The core class for thread pools in Java is ThreadPoolExecutor.

What’s great about using thread pools?

Why use thread pools

If we don’t apply thread pools, we create one thread for each task and 1000 threads for each task.

Problems:

The first point is that creating and destroying threads repeatedly is expensive. It takes time for each thread to be created and destroyed. If the task is relatively simple, it may cause the creation and destruction of threads to consume more resources than the task itself.

Second point: If too many threads are created, too many threads will occupy too much memory and other resources, cause too many context switches, and cause system instability.

How is thread pooling resolved

(1) In view of the problem that the system overhead of repeatedly creating and destroying threads is high, the thread pool uses some fixed threads to keep alive all the time to repeatedly execute tasks, that is, the number of core threads.

(2) In view of the problem that too many threads occupy too much memory resources, the thread pool will create threads according to the need to control the total number of threads to avoid occupying too much memory resources. Concepts such as core thread count, maximum thread count and blocking queue are introduced.

How do I use thread pools

The core class for thread pools in Java is ThreadPoolExecutor. The role of each parameter will be explained later.

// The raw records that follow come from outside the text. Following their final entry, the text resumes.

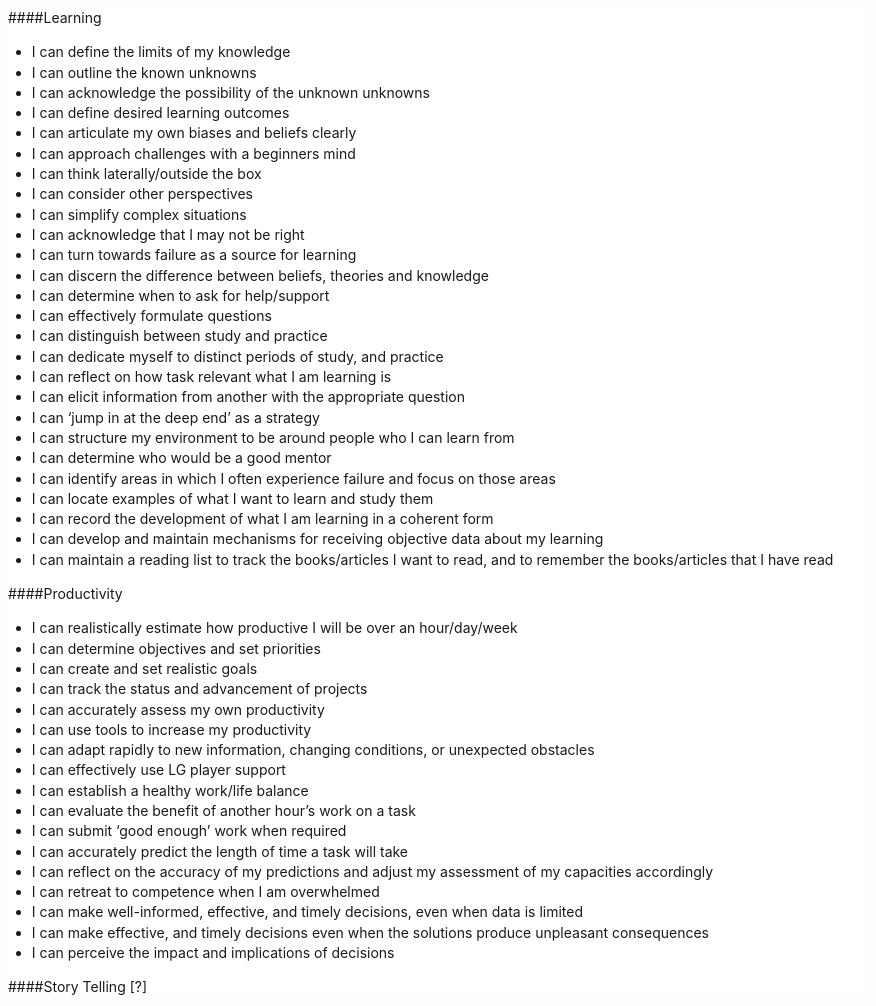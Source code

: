 ####Learning
- I can define the limits of my knowledge
- I can outline the known unknowns
- I can acknowledge the possibility of the unknown unknowns
- I can define desired learning outcomes
- I can articulate my own biases and beliefs clearly
- I can approach challenges with a beginners mind
- I can think laterally/outside the box
- I can consider other perspectives
- I can simplify complex situations
- I can acknowledge that I may not be right
- I can turn towards failure as a source for learning
- I can discern the difference between beliefs, theories and knowledge
- I can determine when to ask for help/support
- I can effectively formulate questions
- I can distinguish between study and practice
- I can dedicate myself to distinct periods of study, and practice
- I can reflect on how task relevant what I am learning is
- I can elicit information from another with the appropriate question
- I can ‘jump in at the deep end’ as a strategy
- I can structure my environment to be around people who I can learn from
- I can determine who would be a good mentor
- I can identify areas in which I often experience failure and focus on those areas
- I can locate examples of what I want to learn and study them
- I can record the development of what I am learning in a coherent form
- I can develop and maintain mechanisms for receiving objective data about my learning
- I can maintain a reading list to track the books/articles I want to read, and to remember the books/articles that I have read

####Productivity
- I can realistically estimate how productive I will be over an hour/day/week
- I can determine objectives and set priorities
- I can create and set realistic goals
- I can track the status and advancement of projects
- I can accurately assess my own productivity
- I can use tools to increase my productivity
- I can adapt rapidly to new information, changing conditions, or unexpected obstacles
- I can effectively use LG player support
- I can establish a healthy work/life balance
- I can evaluate the benefit of another hour’s work on a task
- I can submit ‘good enough’ work when required
- I can accurately predict the length of time a task will take
- I can reflect on the accuracy of my predictions and adjust my assessment of my capacities accordingly
- I can retreat to competence when I am overwhelmed
- I can make well-informed, effective, and timely decisions, even when data is limited
- I can make effective, and timely decisions even when the solutions produce unpleasant consequences
- I can perceive the impact and implications of decisions

####Story Telling [?]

public static void main(String[] args) {
    Create a thread pool
    ThreadPoolExecutor poolExecutor = new ThreadPoolExecutor(
            // Number of core threads
            Runtime.getRuntime().availableProcessors(),
            // Maximum number of threads
            Runtime.getRuntime().availableProcessors() * 2 + 1.// Survival time
            5.// Time unit
            TimeUnit.SECONDS,
            // block the queue
            new ArrayBlockingQueue<>(10),
            // Create a factory for the thread
            Executors.defaultThreadFactory(),
            // Reject the policy
            new ThreadPoolExecutor.AbortPolicy());
    // Perform tasks through a thread pool
    poolExecutor.execute(() -> {
        System.out.println("Perform tasks from thread pools");
    });
}
Copy the code

The benefits of using thread pools

Three benefits:

Thread pools can solve the system overhead of thread creation and destruction, and also speed up response time.

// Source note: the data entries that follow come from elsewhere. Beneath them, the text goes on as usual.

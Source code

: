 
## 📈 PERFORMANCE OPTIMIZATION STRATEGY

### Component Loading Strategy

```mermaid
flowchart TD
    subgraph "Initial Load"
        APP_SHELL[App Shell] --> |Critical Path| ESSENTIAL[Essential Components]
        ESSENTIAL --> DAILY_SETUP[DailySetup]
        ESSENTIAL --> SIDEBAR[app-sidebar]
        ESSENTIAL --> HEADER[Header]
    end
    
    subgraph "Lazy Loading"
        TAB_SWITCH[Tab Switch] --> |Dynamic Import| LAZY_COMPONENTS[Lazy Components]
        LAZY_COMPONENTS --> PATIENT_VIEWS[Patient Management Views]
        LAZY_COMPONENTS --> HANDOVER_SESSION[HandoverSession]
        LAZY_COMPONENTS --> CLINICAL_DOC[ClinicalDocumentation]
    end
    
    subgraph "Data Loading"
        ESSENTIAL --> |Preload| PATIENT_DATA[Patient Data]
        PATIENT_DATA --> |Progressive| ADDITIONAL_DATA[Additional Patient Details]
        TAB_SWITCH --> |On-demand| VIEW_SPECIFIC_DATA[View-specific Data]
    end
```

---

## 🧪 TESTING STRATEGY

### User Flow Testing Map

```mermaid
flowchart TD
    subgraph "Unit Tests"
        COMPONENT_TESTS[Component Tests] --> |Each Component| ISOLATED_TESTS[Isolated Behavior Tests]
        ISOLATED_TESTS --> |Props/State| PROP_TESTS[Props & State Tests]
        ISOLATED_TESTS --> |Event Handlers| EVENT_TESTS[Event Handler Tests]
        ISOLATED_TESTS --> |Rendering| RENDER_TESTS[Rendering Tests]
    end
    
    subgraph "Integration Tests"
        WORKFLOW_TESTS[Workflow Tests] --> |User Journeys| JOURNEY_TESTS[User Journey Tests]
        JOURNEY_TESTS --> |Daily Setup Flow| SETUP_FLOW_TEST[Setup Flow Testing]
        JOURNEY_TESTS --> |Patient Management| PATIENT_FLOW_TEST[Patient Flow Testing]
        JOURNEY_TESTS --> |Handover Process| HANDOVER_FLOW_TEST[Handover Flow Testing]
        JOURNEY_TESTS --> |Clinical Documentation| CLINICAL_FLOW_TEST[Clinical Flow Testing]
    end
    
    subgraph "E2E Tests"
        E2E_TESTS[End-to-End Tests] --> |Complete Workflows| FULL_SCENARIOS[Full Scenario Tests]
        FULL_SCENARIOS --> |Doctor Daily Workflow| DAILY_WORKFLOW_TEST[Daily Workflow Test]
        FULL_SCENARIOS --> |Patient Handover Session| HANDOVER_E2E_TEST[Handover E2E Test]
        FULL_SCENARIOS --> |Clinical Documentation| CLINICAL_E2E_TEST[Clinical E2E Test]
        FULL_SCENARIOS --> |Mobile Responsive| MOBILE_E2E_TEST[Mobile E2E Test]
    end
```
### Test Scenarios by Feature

Because threads in the thread pool are reusable, we use only a few threads to perform a large number of tasks, which greatly reduces the overhead of the thread life cycle. And threads are usually not created AD hoc, waiting for a task to be received. Because even core threads are created after the task arrives, rather than directly), they are already created ready to execute the task, which eliminates thread creation delays, improves response times and enhances the user experience.

2. Thread pool can manage the number of threads to avoid improper use of resources.

The thread pool flexibly controls the number of threads based on the configuration and number of tasks, creating when there are not enough threads and recycling when there are too many, avoiding memory overflow due to too many threads or WASTING CPU resources due to too few threads. It strikes a perfect balance.

3. Thread pools can centrally manage resources.

For example, thread pool can unify the management of task queue and thread, and can uniformly start or end tasks, which is more convenient and easier to manage than a single thread to process tasks one by one. At the same time, it is also conducive to data statistics, for example, we can easily count the number of tasks that have been executed.

Thread pool processing flow

(1) Submit the task to the thread pool

(2) Judge whether the core threads are in working state:

  • If they are working, the number of core threads has reached the specified number and are submitted to the blocking queue for processing.
  • If a core thread is not working, it indicates that a core thread is idle, and the core thread is invoked to process the task. In another case, the existing core threads are working, but the number of core threads does not reach the specified number, and a thread is created as the core thread to process the task.

(3) Determine whether the queue is full:

  • If the queue is full, it is directly submitted to the queue for processing.
  • If the queue is full, the logic enters to determine whether the current number of threads exceeds the maximum number of threads.

(4) Judge whether the current number of threads exceeds the maximum number of threads:

  • If it has been exceeded, then the appropriate policy is invoked to handle the task (such as discarding,JDKOffers four rejection strategies, described below).
  • If not, a thread is created to execute the task.

Thread pool seven parameters

ThreadPoolExecutor constructor

corePoolSize

CorePoolSize refers to the number of core threads. When the thread pool is initialized, the default number of threads is 0. When a new task is submitted, a new thread is created to execute the task. It will not be destroyed even if there may be no future mission to execute.

maximumPoolSize

MaximumPoolSize refers to the maximum number of threads in the thread pool. After the queue is full, the pool creates new threads up to maximumPoolSize to handle the multi-task scenario. If there are idle threads in the future, threads larger than corePoolSize are reclaimed.

Normally, the number of threads in a thread pool is in a closed range between corePoolSize and maximumPoolSize.

keepAliveTime

KeepAliveTime refers to the thread lifetime. This parameter is set for maximumPoolSize.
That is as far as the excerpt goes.